↓
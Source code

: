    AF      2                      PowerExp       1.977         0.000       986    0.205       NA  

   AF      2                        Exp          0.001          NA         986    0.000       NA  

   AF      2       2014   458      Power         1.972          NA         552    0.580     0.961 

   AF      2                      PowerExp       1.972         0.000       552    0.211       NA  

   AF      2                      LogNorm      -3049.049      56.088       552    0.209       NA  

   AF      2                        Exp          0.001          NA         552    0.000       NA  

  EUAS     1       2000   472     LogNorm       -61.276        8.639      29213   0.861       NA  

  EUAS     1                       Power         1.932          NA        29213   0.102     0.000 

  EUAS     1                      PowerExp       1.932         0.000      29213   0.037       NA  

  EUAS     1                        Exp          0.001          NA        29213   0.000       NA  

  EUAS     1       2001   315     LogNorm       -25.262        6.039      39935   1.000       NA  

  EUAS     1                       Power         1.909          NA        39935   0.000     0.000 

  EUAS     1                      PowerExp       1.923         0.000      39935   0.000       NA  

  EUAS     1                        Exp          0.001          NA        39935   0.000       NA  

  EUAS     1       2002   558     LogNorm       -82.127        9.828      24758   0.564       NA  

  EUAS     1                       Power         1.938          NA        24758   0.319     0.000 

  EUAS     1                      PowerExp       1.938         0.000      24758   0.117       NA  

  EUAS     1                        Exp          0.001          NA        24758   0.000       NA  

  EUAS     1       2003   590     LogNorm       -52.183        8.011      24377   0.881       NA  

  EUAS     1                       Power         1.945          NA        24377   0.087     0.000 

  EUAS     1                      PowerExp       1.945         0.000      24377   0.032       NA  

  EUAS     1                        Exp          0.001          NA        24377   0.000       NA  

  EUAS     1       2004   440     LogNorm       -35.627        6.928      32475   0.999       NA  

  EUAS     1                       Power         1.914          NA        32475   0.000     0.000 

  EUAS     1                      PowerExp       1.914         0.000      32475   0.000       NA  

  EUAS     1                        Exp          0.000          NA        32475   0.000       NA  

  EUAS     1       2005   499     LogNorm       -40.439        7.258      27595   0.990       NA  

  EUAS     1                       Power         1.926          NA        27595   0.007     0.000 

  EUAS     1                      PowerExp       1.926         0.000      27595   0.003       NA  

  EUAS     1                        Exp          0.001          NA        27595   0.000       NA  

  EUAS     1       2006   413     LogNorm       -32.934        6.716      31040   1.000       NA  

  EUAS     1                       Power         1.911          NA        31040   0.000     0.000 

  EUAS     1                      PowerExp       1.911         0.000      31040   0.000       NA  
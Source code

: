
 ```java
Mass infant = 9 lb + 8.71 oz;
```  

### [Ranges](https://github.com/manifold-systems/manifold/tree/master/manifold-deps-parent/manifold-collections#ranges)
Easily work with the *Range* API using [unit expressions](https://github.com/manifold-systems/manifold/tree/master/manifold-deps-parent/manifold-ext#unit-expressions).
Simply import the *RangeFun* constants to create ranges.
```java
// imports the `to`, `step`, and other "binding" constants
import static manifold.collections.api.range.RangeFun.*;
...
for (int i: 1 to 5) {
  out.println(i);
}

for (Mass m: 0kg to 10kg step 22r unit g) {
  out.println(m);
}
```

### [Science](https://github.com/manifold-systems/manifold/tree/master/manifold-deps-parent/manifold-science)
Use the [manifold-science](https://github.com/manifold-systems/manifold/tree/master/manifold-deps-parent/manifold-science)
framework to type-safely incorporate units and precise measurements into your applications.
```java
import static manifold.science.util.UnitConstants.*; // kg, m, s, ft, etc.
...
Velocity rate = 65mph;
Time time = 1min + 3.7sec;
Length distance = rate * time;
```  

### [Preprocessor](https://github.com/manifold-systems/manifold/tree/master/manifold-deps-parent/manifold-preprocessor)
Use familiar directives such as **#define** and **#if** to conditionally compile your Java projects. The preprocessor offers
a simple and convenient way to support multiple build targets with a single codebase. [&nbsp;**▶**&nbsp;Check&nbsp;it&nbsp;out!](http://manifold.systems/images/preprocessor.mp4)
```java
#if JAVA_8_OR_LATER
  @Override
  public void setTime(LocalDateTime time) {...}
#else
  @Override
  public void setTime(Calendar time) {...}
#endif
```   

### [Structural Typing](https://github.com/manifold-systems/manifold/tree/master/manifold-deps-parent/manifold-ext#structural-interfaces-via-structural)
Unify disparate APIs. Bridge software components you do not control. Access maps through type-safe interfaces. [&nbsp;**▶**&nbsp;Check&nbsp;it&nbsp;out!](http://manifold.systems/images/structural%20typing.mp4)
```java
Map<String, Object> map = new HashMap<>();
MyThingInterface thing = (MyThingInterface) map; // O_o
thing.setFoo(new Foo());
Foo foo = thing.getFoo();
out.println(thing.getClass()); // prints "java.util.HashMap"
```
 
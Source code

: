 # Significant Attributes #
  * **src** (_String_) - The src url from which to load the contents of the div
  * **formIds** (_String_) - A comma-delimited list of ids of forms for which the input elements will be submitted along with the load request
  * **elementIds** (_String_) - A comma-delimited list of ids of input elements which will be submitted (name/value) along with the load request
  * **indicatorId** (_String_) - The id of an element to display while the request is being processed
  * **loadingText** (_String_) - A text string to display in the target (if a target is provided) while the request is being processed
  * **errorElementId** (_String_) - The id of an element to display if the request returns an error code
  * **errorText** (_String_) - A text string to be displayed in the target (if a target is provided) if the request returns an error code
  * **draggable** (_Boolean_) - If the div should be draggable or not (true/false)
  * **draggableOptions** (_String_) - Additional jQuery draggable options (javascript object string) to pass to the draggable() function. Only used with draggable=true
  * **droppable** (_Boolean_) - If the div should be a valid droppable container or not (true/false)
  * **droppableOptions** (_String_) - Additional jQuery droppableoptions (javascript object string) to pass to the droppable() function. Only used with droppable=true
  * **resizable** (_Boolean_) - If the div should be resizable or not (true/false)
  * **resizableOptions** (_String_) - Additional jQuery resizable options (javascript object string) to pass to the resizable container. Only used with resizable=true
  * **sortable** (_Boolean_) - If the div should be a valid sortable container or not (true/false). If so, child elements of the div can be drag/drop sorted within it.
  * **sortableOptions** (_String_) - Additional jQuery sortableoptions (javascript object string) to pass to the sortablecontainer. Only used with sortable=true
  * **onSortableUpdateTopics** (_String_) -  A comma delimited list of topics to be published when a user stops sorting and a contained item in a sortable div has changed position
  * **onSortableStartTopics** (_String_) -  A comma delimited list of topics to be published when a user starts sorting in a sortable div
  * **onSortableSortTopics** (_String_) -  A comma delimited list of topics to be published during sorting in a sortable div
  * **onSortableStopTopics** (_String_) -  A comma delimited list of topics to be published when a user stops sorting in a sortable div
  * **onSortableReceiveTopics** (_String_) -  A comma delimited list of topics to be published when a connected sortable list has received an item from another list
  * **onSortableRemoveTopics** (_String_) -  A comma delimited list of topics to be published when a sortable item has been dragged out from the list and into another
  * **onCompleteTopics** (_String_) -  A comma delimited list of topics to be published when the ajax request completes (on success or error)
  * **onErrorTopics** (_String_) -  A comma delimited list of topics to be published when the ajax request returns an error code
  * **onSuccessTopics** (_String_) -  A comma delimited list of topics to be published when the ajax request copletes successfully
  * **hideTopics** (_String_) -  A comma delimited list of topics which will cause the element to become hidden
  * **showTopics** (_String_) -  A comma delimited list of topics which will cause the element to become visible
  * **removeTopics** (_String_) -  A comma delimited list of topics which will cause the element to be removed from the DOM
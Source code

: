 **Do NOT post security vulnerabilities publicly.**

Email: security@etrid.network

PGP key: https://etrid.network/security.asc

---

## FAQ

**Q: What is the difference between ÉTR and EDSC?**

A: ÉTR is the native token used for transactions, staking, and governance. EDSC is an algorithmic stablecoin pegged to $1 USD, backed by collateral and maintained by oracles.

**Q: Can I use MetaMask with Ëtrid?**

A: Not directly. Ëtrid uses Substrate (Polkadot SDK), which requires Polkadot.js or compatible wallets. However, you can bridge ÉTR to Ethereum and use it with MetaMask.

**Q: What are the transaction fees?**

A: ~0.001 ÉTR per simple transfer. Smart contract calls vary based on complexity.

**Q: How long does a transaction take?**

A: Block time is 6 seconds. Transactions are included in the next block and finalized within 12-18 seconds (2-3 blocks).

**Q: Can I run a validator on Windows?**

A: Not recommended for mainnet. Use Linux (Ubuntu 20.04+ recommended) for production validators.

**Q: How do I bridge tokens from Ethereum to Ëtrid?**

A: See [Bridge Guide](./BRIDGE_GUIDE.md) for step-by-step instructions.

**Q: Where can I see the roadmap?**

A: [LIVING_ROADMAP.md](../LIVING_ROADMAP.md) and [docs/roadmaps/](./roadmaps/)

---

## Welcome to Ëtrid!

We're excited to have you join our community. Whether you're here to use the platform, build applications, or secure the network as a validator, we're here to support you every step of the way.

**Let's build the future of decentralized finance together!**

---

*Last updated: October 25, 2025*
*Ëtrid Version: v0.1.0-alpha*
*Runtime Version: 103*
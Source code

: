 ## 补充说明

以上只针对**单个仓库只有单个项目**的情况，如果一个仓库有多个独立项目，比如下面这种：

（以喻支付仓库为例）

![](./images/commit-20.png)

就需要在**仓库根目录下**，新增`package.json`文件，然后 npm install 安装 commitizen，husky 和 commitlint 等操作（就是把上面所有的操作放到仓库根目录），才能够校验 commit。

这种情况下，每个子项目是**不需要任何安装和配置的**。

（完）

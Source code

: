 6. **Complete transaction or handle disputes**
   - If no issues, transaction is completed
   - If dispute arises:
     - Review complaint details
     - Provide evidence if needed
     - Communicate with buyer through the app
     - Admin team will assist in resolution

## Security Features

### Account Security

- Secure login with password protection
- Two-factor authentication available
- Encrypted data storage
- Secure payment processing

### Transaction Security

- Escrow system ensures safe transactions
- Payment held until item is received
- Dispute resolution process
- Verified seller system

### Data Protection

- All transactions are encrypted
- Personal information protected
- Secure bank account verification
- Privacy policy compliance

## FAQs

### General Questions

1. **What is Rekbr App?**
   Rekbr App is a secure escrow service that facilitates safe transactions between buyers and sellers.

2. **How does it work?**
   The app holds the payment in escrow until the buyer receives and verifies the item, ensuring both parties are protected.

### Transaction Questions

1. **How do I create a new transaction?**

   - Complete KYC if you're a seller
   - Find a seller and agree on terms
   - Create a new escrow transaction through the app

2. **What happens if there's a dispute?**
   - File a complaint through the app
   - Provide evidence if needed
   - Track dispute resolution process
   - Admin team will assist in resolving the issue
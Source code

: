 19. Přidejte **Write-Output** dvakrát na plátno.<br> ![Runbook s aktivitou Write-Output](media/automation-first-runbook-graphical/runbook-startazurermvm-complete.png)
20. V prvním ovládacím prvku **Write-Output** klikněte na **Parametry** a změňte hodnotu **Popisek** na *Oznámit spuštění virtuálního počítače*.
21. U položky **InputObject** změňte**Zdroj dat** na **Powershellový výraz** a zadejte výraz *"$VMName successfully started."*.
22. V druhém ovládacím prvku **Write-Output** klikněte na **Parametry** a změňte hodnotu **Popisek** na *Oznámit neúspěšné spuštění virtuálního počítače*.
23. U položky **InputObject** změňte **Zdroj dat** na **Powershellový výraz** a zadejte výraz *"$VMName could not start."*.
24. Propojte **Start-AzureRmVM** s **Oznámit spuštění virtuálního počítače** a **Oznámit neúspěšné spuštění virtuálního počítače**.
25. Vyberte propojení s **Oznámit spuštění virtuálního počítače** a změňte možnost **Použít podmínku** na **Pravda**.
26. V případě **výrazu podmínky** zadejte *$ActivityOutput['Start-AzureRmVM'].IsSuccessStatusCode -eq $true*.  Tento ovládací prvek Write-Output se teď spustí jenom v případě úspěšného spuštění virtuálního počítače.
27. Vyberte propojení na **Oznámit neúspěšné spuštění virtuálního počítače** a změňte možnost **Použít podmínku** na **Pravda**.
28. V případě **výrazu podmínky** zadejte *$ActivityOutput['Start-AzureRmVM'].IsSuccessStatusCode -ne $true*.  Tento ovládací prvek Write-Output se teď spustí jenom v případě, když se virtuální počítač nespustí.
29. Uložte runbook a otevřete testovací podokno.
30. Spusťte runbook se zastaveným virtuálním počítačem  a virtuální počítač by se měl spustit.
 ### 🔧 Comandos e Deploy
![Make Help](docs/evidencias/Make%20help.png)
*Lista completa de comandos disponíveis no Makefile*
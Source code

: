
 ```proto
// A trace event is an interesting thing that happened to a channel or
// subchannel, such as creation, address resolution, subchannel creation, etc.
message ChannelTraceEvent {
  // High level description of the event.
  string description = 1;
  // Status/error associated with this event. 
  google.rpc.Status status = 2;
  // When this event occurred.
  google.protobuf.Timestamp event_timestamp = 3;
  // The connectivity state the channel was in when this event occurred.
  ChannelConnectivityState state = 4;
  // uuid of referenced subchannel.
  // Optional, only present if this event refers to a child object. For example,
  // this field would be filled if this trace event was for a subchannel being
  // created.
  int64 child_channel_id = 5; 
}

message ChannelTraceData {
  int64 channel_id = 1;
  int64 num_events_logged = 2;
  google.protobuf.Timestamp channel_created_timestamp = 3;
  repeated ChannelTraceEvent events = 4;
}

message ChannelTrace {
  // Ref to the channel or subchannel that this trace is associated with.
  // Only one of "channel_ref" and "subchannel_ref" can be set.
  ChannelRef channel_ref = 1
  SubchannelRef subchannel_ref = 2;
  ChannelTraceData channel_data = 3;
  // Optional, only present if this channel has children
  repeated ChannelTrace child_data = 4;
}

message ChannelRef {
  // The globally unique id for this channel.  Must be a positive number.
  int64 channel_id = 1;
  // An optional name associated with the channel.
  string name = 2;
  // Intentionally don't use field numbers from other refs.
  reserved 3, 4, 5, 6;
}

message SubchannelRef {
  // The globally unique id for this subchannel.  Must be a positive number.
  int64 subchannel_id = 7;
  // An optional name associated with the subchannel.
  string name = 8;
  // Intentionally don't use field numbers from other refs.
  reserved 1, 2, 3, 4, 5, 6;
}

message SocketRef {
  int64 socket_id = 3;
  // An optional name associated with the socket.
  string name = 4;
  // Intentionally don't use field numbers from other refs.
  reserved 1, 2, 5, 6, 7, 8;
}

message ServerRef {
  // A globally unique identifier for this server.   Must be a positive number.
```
↑
▶ Work request
Set out every line from the material that contains the string "message".

▶ Reply
message ChannelTraceEvent {
message ChannelTraceData {
message ChannelTrace {
message ChannelRef {
message SubchannelRef {
message SocketRef {
message ServerRef {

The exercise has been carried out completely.